• _WHAT NEEDS TO BE DONE_:
Each line of the data below containing "skills" needs to be listed.

• _RECORD SET_:
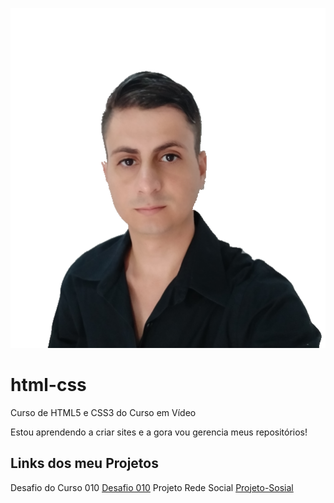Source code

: ![](foto.png)

# html-css
 Curso de HTML5 e CSS3 do Curso em Vídeo

Estou aprendendo a criar sites e a gora vou gerencia meus repositórios!

## Links dos meu Projetos

Desafio do Curso 010 [Desafio 010](/desafios/d010/android.html)
Projeto Rede Social [Projeto-Sosial](https://clebersilva2023.github.io/projeto-social/)

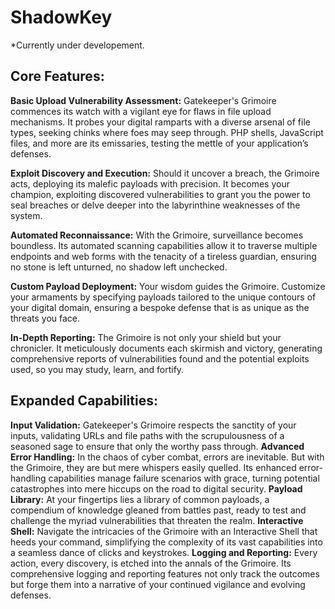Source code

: # ShadowKey

*Currently under developement.

## Core Features:

**Basic Upload Vulnerability Assessment:** Gatekeeper's Grimoire commences its watch with a vigilant eye for flaws in file upload mechanisms. It probes your digital ramparts with a diverse arsenal of file types, seeking chinks where foes may seep through. PHP shells, JavaScript files, and more are its emissaries, testing the mettle of your application’s defenses.

**Exploit Discovery and Execution:** Should it uncover a breach, the Grimoire acts, deploying its malefic payloads with precision. It becomes your champion, exploiting discovered vulnerabilities to grant you the power to seal breaches or delve deeper into the labyrinthine weaknesses of the system.

**Automated Reconnaissance:** With the Grimoire, surveillance becomes boundless. Its automated scanning capabilities allow it to traverse multiple endpoints and web forms with the tenacity of a tireless guardian, ensuring no stone is left unturned, no shadow left unchecked.

**Custom Payload Deployment:** Your wisdom guides the Grimoire. Customize your armaments by specifying payloads tailored to the unique contours of your digital domain, ensuring a bespoke defense that is as unique as the threats you face.

**In-Depth Reporting:** The Grimoire is not only your shield but your chronicler. It meticulously documents each skirmish and victory, generating comprehensive reports of vulnerabilities found and the potential exploits used, so you may study, learn, and fortify.

## Expanded Capabilities:

**Input Validation:** Gatekeeper's Grimoire respects the sanctity of your inputs, validating URLs and file paths with the scrupulousness of a seasoned sage to ensure that only the worthy pass through.
**Advanced Error Handling:** In the chaos of cyber combat, errors are inevitable. But with the Grimoire, they are but mere whispers easily quelled. Its enhanced error-handling capabilities manage failure scenarios with grace, turning potential catastrophes into mere hiccups on the road to digital security.
**Payload Library:** At your fingertips lies a library of common payloads, a compendium of knowledge gleaned from battles past, ready to test and challenge the myriad vulnerabilities that threaten the realm.
**Interactive Shell:** Navigate the intricacies of the Grimoire with an Interactive Shell that heeds your command, simplifying the complexity of its vast capabilities into a seamless dance of clicks and keystrokes.
**Logging and Reporting:** Every action, every discovery, is etched into the annals of the Grimoire. Its comprehensive logging and reporting features not only track the outcomes but forge them into a narrative of your continued vigilance and evolving defenses.
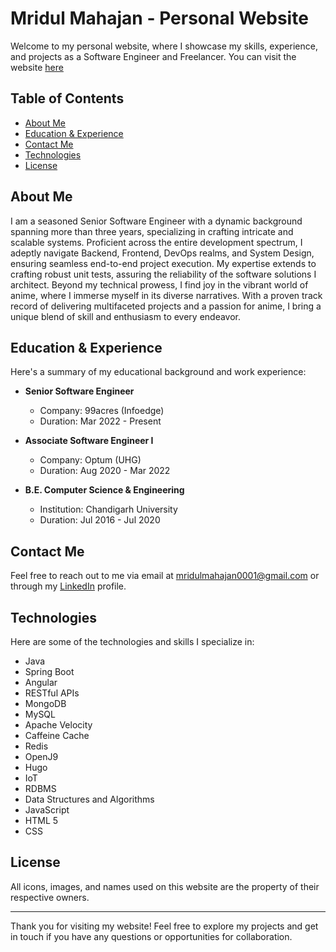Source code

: # Mridul Mahajan - Personal Website

Welcome to my personal website, where I showcase my skills, experience, and projects as a Software Engineer and Freelancer. You can visit the website [here](https://mridulmahajan.com)

## Table of Contents

- [About Me](#about-me)
- [Education & Experience](#education--experience)
- [Contact Me](#contact-me)
- [Technologies](#technologies)
- [License](#license)

## About Me

I am a seasoned Senior Software Engineer with a dynamic background spanning more than three years, specializing in crafting intricate and scalable systems. Proficient across the entire development spectrum, I adeptly navigate Backend, Frontend, DevOps realms, and System Design, ensuring seamless end-to-end project execution. My expertise extends to crafting robust unit tests, assuring the reliability of the software solutions I architect. Beyond my technical prowess, I find joy in the vibrant world of anime, where I immerse myself in its diverse narratives. With a proven track record of delivering multifaceted projects and a passion for anime, I bring a unique blend of skill and enthusiasm to every endeavor.


## Education & Experience

Here's a summary of my educational background and work experience:

- **Senior Software Engineer**
  - Company: 99acres (Infoedge)
  - Duration: Mar 2022 - Present

- **Associate Software Engineer I**
  - Company: Optum (UHG)
  - Duration: Aug 2020 - Mar 2022

- **B.E. Computer Science & Engineering**
  - Institution: Chandigarh University
  - Duration: Jul 2016 - Jul 2020

## Contact Me

Feel free to reach out to me via email at [mridulmahajan0001@gmail.com](mailto:mridulmahajan0001@gmail.com) or through my [LinkedIn](https://www.linkedin.com/in/mridul0001/) profile. 

## Technologies

Here are some of the technologies and skills I specialize in:

- Java
- Spring Boot
- Angular
- RESTful APIs
- MongoDB
- MySQL
- Apache Velocity
- Caffeine Cache
- Redis
- OpenJ9
- Hugo
- IoT
- RDBMS
- Data Structures and Algorithms
- JavaScript
- HTML 5
- CSS

## License

All icons, images, and names used on this website are the property of their respective owners.

---

Thank you for visiting my website! Feel free to explore my projects and get in touch if you have any questions or opportunities for collaboration.
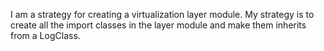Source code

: I am a strategy for creating a virtualization layer module.
My strategy is to create all the import classes in the layer module and make them inherits from a LogClass.
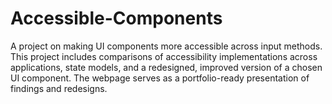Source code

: # Accessible-Components
A project on making UI components more accessible across input methods. This project includes comparisons of accessibility implementations across applications, state models, and a redesigned, improved version of a chosen UI component. The webpage serves as a portfolio-ready presentation of findings and redesigns.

• _OUTPUT OF THE EXERCISE_:
Welcome to my personal website, where I showcase my skills, experience, and projects as a Software Engineer and Freelancer. You can visit the website [here](https://mridulmahajan.com)
Here are some of the technologies and skills I specialize in:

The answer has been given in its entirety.